Prince of Persia é por isso um filme original, divertido, carregado de acção e humor e sem momentos mortos. Agarra o espectador ao ecrã do princípio ao fim. Jake Gyllenhaal está bastante bem no seu papel, assim como Gemma Arterton como protagonista feminina.
Apesar do final não ter sido completamente do meu agrado fiquei fã e desejo sinceramente que haja um segundo filme e bem rápido! Se querem divertir-se sem preocupações e gostam de um filme para todas as idades, vejam Príncipe da Pérsia – As Areias do Tempo num grande ecrã de cinema. Vale a pena!

segunda-feira, 17 de maio de 2010

Cinema: Robin Hood





Realização: Ridley Scott

Argumento: Brian Helgeland

Ano: 2010 (E.U.A/Grã-Bretanha)

“A história do herói cuja bravura perdurou na mitologia popular incendiando a imaginação daqueles que partilham do seu espírito de aventura e justiça. Na Inglaterra do século XIII, Robin (Russel Crowe) e o seu grupo de saqueadores combatem a corrupção numa pequena cidade desafiando a Coroa a rectificar o balanço de poder entre o Rei e os seus subordinados. Tendo como aliada uma mulher determinada, Lady Marian (Cate Blanchett), um homem de origens humildes, seja ele um herói ou um fora-da-lei, irá torna-se num símbolo eterno de liberdade para o seu povo.”

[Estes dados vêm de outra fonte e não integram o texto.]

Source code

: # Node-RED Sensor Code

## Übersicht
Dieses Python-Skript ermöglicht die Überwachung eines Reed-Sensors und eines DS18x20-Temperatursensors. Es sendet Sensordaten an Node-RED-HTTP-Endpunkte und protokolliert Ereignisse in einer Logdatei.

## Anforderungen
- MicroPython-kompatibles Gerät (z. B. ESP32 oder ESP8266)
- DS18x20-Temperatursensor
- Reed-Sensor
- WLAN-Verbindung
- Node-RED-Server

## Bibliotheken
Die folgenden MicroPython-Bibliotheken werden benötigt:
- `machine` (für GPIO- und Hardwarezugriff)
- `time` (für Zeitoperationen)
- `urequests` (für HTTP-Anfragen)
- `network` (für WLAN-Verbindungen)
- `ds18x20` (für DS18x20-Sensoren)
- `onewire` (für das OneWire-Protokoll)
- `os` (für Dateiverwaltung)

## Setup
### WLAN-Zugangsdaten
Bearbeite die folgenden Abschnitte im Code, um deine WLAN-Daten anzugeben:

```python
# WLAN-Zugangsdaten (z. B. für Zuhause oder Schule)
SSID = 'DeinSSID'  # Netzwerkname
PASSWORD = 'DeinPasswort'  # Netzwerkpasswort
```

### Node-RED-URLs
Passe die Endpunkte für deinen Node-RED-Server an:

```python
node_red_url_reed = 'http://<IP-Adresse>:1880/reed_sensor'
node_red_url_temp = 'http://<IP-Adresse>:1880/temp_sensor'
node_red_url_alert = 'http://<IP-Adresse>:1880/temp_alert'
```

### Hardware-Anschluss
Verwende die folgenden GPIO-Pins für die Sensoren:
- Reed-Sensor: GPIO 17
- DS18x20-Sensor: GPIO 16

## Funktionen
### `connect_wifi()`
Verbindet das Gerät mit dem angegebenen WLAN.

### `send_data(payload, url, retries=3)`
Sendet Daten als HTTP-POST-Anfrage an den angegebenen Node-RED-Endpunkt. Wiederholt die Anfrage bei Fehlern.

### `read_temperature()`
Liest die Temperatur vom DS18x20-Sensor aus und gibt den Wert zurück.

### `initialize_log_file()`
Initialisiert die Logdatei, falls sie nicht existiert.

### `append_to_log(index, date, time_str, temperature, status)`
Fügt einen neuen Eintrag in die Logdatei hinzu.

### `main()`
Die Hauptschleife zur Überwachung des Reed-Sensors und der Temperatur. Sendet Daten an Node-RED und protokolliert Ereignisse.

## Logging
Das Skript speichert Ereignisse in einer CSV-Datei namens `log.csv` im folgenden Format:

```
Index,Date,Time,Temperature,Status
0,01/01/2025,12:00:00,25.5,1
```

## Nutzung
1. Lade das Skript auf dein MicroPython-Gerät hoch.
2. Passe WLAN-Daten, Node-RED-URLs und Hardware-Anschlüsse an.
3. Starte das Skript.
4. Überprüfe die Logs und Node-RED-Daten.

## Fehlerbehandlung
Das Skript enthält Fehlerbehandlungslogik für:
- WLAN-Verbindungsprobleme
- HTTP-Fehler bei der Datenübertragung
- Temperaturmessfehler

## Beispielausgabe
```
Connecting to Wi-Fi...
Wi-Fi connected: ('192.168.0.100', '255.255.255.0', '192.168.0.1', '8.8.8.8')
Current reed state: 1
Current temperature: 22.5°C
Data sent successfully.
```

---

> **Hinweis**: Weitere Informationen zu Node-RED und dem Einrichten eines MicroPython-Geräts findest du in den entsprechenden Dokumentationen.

Pelas mãos de Ridley Scott chega-nos mais uma versão da lenda de Robin Hood, o fora-da-lei. Mas a diferença está que esta não é a história básica e comum a que estamos acostumados, mas sim a origem da lenda. Neste filme mostra-nos como um arqueiro do rei Ricardo se torna um fora-de-lei, perseguido pelos seus compatriotas.

Devo dizer que as minhas expectativas não eram as melhores para este filme, mas acabei por sair satisfeito da sala de cinema. O filme tem vários ingredientes para agradar a um vasto público, desde momentos de humor, acção, história e personagens carismáticas. De facto Cate Blanchett e Russel Crowe são os alicerces deste filme. Tanto um como outro dão imenso de si a este tipo de personagens históricas, às quais já estão habituados e neste filme isso nota-se. Ridley Scott volta também a mostrar as suas habilidades como realizador, não desapontando.

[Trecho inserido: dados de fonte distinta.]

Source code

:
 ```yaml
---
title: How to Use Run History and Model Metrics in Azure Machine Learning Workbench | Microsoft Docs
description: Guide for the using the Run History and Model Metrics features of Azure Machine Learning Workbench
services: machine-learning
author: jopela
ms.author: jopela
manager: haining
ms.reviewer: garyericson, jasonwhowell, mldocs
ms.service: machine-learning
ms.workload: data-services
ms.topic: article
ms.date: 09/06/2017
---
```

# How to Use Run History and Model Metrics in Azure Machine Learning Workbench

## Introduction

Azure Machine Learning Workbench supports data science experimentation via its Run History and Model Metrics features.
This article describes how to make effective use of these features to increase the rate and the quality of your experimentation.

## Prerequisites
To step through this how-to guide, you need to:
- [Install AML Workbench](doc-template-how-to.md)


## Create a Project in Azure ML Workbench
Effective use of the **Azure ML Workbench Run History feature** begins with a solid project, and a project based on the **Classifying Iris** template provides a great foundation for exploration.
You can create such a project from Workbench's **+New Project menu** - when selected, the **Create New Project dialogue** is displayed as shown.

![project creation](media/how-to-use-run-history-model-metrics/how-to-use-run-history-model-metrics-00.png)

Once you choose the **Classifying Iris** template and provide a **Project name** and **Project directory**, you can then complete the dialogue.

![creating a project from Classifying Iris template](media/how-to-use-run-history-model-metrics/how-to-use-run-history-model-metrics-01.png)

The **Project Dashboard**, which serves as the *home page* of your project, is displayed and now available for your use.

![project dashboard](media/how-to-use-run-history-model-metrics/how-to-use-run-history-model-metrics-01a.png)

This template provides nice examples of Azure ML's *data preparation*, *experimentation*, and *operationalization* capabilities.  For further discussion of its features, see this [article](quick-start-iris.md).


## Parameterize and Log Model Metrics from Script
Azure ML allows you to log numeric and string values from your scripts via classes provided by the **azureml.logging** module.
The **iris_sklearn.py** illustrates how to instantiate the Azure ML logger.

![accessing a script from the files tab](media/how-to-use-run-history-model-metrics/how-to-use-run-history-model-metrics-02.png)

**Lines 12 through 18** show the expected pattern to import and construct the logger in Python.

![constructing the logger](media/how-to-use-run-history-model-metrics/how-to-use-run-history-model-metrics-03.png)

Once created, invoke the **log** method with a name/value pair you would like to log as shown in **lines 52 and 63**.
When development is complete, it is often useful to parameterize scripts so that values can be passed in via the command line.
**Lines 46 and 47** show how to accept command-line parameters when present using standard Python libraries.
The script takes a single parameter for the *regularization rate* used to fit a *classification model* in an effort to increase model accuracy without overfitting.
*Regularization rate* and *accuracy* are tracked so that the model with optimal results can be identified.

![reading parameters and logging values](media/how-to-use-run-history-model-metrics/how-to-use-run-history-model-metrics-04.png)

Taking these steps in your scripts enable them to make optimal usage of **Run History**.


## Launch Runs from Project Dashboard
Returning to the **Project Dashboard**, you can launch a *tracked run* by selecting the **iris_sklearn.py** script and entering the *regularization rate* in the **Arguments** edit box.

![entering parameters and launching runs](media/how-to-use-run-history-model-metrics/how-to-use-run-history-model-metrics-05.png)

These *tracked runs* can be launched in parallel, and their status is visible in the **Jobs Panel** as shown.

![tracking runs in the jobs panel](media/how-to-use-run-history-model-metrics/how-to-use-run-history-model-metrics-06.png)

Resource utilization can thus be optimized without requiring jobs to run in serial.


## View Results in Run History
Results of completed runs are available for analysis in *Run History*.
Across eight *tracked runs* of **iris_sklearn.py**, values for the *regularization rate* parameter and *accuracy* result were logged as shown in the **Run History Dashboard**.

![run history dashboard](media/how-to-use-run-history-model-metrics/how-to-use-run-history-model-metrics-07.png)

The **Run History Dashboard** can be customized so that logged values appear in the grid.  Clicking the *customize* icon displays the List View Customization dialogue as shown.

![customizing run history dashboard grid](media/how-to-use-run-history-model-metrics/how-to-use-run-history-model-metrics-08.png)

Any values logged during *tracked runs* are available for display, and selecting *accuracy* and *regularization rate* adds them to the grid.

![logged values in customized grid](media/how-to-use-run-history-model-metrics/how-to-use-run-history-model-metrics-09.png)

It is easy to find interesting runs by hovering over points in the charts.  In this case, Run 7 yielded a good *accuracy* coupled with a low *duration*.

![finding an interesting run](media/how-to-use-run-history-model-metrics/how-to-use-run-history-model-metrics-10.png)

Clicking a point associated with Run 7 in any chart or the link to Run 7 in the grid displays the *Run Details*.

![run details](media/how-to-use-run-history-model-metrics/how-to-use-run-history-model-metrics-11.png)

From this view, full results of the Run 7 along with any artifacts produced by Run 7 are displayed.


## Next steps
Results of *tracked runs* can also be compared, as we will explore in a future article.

O filme está de certa forma, divido em duas partes. Na primeira somos apresentados às personagens e percebemos as suas origens e motivações e devo confessar que achei a primeira hora do filme um pouco parada e maçuda. No entanto, na segunda parte assistimos a um crescendo de acção e já estamos tão agarrados às personagens e à história que esquecemos de certa forma os momentos mais exaustivos. Não é filme pequeno, tem cerca de duas horas e meia, e penso que talvez ganhasse um pouco mais se fosse um pouco mais curto. Tem algumas cenas de violência, mas nada de extraordinário. E um dos pontos fortes é sem dúvida a belíssima fotografia.

No geral e apesar de não ser o maior filme destes filmes históricos, gostei imenso de assistir a esta obra de Ridley Scott e conhecer as origens de uma lenda folclórica que faz parte do nosso imaginário desde a infância. Sem dúvida um filme que agrada a toda a família.